TASK REQUIREMENTS. Within the records, which lines hold the string "HINT"? Report each one by copying it.

=== Begin Enclosure ===

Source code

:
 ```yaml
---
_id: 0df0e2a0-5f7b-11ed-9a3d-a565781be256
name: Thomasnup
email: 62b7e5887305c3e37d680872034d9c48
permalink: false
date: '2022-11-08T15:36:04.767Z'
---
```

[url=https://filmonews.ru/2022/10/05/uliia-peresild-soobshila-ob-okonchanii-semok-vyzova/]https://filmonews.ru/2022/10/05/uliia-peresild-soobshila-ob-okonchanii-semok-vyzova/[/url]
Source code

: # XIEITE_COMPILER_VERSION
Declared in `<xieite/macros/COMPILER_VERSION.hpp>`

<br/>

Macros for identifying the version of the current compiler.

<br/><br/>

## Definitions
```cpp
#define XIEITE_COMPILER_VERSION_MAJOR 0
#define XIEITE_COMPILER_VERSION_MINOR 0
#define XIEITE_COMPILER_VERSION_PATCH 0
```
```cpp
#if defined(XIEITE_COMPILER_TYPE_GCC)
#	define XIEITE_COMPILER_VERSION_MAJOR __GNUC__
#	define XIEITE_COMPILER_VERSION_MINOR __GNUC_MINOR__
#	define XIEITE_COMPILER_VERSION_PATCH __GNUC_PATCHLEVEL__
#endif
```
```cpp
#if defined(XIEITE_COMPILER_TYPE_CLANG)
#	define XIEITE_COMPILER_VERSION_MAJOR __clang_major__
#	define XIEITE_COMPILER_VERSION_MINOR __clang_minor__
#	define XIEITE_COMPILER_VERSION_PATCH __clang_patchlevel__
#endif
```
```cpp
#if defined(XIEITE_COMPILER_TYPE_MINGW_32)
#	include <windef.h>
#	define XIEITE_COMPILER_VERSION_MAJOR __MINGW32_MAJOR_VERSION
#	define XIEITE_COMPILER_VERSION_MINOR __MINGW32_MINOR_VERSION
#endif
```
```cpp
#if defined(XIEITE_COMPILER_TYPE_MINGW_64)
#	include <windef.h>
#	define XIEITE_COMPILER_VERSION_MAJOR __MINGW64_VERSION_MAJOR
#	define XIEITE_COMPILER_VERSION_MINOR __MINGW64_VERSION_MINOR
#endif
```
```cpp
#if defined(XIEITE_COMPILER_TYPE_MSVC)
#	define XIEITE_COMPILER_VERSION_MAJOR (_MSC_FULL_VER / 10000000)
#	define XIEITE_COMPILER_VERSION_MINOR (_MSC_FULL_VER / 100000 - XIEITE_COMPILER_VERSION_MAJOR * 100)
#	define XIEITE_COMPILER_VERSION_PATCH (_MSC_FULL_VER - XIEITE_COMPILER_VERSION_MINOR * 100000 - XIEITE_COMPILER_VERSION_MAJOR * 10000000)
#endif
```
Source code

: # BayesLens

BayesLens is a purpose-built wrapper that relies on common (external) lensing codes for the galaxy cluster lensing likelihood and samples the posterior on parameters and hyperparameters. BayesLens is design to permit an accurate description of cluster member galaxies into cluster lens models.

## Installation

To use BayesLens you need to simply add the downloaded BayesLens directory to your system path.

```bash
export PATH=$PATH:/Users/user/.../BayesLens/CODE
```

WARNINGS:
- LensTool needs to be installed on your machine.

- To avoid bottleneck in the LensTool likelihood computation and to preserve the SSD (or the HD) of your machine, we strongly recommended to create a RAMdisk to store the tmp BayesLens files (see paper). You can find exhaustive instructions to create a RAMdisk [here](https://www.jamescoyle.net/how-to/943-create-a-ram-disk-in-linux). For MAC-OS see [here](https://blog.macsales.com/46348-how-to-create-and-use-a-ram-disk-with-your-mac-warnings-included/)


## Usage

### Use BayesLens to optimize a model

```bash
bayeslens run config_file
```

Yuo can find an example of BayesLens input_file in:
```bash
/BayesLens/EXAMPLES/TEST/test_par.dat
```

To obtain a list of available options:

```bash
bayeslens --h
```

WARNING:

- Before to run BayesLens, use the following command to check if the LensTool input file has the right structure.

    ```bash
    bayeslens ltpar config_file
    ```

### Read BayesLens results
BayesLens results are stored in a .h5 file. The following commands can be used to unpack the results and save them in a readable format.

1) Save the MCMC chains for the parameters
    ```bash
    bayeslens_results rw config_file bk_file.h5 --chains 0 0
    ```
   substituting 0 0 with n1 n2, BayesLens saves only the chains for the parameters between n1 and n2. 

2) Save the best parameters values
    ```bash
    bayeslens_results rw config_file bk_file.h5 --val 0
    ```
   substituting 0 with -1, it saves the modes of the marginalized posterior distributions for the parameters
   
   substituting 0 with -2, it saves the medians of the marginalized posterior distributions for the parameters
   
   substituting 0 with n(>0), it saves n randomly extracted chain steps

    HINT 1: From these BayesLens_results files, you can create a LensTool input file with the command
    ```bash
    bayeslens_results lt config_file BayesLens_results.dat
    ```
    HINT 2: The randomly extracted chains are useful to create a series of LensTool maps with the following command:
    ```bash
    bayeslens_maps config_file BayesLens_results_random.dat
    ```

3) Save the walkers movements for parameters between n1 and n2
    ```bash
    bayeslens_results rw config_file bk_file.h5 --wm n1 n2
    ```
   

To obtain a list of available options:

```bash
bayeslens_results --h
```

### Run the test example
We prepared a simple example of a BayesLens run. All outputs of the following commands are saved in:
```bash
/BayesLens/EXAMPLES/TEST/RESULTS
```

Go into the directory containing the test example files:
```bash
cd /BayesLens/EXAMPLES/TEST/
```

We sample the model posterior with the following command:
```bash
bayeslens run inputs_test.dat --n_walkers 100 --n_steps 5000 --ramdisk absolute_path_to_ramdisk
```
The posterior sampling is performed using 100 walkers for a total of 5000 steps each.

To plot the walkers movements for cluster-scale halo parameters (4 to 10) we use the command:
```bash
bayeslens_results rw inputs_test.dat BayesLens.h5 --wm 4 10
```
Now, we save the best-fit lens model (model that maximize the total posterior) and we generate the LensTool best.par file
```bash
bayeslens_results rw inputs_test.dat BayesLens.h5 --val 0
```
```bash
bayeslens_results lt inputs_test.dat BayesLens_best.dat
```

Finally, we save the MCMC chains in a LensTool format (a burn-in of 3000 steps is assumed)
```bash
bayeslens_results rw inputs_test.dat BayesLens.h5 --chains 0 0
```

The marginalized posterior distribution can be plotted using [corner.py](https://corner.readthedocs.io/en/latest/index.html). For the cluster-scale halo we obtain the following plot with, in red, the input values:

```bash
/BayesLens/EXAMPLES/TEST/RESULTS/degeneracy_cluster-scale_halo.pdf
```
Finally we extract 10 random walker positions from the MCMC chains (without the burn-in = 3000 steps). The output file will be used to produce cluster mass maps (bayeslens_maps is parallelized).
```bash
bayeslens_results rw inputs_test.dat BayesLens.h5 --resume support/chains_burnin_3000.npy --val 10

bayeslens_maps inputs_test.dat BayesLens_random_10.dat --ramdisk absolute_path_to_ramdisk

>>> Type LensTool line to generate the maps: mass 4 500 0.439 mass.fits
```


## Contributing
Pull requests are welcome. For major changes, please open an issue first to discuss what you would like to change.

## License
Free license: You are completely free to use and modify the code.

=== End Enclosure ===

RESULT.
    HINT 1: From these BayesLens_results files, you can create a LensTool input file with the command
    HINT 2: The randomly extracted chains are useful to create a series of LensTool maps with the following command:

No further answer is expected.